When Bill hoisted the championship trophy that year, no one could argue that women didn’t belong.

After 30 years, Venturini Motorsports is breaking down gender barriers again.

Decker, Breidinger and Munter have different stories of how they got into racing, but they share the same mentality: Once the helmet goes on, everyone is just a driver.

Decker is the leader. The 21-year-old ARCA rookie from Eagle River, Wisconsin, grew up on a snowmobile racetrack run by her father. She knew when she was 7 that she wanted to be a NASCAR driver. It took some convincing, but by the time she was 9, Decker was racing go-karts.

Breidinger, who is from Hillsborough, California, idolized Danica Patrick growing up.

“She was the only female driver in the sport that I knew about,” Breidinger said.

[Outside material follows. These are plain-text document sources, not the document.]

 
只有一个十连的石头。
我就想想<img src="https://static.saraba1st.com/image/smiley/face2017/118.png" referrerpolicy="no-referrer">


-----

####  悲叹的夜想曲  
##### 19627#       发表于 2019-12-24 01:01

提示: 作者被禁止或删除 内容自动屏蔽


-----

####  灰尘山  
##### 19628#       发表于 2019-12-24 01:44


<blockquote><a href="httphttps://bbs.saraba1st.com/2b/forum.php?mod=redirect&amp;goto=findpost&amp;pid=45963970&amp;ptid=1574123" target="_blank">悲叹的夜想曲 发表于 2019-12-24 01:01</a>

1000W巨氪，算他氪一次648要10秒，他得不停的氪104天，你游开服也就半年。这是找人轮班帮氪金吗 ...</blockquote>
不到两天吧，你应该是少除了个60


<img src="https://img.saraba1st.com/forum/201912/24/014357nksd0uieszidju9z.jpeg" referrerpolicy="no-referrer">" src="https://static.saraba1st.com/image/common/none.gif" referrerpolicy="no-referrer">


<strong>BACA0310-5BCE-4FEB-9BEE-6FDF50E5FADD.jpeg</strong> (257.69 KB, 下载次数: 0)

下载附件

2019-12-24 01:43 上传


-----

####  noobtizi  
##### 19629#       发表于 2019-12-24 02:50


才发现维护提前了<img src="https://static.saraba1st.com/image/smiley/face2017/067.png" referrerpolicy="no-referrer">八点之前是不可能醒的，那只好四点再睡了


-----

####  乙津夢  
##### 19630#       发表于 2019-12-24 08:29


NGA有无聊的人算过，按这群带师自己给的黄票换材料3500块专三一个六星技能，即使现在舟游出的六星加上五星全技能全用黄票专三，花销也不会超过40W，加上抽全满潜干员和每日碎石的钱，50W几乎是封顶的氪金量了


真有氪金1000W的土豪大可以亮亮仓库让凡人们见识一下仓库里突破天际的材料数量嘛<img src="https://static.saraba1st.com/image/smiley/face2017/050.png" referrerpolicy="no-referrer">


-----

Breidinger debuted in ARCA in June and finished 10th at the half-mile Madison International Speedway in Wisconsin. The 18-year-old said she didn’t notice she was racing in a male-dominated sport until people began pointing it out. Even then she viewed herself as just another driver.

Munter, who’s from Rochester, Minnesota, is the veteran of the group. This is the 44-year-old’s first time racing with female teammates in her 17-year career.

“It feels like the tide is changing,” Munter said. “There’s a movement happening right now where women are feeling empowered and women are taking their power back. I feel like it’s spilling onto the racetrack.”

On Thursday, it wasn’t about being a female on the track, it was about competing as a driver. Decker finished 12th, Breidinger 18th and Munter 20th.

“Every time a little girl sees a girl out there trading paint with the boys, it plants a little seed that she can do that, too,” Munter said. “All you can do is plant as many seeds as you can and hope that some of them stick and some of them grow.”

The team’s lone male driver, Michael Self, earned his third ARCA victory. He joked that he has been in the shadow of his female teammates — something that makes him proud.